» Assignment
Identify and pull out each line of the entries in which "with" occurs.

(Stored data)
________
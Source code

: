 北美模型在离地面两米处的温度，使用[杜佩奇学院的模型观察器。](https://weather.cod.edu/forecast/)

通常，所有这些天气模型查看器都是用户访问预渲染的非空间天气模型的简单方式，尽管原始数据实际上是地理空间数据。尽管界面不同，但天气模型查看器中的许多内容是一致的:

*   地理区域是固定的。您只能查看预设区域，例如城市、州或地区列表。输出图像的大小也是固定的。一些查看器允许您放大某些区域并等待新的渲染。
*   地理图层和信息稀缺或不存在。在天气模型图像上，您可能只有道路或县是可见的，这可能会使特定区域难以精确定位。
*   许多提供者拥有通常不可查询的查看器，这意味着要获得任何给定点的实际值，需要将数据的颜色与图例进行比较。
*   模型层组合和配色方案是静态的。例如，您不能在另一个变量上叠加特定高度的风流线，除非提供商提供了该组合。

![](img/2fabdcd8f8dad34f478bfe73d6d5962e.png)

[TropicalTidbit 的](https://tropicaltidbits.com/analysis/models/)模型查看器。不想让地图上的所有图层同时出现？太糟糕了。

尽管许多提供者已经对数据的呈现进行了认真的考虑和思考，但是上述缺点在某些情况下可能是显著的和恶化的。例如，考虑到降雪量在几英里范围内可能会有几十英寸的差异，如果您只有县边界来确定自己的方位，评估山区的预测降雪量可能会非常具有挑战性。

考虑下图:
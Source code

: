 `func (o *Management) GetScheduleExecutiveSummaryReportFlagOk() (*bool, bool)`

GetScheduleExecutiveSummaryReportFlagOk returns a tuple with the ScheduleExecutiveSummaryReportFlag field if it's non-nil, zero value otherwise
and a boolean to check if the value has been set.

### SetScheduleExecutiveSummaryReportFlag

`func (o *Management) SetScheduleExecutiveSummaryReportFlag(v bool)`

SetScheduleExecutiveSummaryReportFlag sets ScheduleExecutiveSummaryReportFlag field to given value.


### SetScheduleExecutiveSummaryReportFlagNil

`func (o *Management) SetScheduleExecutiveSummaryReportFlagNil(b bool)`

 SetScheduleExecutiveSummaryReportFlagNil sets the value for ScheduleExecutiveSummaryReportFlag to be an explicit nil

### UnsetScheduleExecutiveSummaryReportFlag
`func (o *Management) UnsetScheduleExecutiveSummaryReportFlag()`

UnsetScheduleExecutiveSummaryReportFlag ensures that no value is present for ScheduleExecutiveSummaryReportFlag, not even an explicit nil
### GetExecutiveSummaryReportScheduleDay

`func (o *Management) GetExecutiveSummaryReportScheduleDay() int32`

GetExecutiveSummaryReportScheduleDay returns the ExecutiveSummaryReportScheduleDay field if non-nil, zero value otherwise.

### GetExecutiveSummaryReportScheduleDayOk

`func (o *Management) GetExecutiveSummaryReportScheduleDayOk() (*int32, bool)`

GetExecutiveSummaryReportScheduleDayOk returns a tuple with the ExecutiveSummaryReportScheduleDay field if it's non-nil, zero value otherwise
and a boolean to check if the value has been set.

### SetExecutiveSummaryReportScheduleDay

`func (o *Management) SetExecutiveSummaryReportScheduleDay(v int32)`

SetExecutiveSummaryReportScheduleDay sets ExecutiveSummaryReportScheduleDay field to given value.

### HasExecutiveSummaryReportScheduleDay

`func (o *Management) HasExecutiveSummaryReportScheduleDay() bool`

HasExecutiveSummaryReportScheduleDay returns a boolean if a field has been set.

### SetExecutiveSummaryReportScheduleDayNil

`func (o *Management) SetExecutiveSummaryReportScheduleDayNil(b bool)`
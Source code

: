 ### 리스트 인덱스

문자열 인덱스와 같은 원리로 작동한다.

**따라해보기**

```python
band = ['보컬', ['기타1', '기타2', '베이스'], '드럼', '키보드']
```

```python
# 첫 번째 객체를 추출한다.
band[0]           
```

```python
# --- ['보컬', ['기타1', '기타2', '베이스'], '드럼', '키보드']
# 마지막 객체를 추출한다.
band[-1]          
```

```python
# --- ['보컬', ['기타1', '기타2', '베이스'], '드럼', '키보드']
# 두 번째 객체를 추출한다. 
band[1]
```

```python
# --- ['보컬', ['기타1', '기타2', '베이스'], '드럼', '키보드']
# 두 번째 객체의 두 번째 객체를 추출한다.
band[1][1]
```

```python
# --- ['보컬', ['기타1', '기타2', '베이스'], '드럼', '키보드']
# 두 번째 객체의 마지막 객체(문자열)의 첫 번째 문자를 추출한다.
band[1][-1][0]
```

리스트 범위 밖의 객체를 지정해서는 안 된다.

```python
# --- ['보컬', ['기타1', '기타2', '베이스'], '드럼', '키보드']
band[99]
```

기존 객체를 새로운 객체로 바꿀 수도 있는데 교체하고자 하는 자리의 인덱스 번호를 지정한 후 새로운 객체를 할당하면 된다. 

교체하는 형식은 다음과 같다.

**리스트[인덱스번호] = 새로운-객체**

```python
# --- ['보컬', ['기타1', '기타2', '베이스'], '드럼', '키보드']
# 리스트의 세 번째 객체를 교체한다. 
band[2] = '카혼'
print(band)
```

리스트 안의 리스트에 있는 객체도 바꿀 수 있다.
________
» Solution for this task
GetScheduleExecutiveSummaryReportFlagOk returns a tuple with the ScheduleExecutiveSummaryReportFlag field if it's non-nil, zero value otherwise
GetExecutiveSummaryReportScheduleDayOk returns a tuple with the ExecutiveSummaryReportScheduleDay field if it's non-nil, zero value otherwise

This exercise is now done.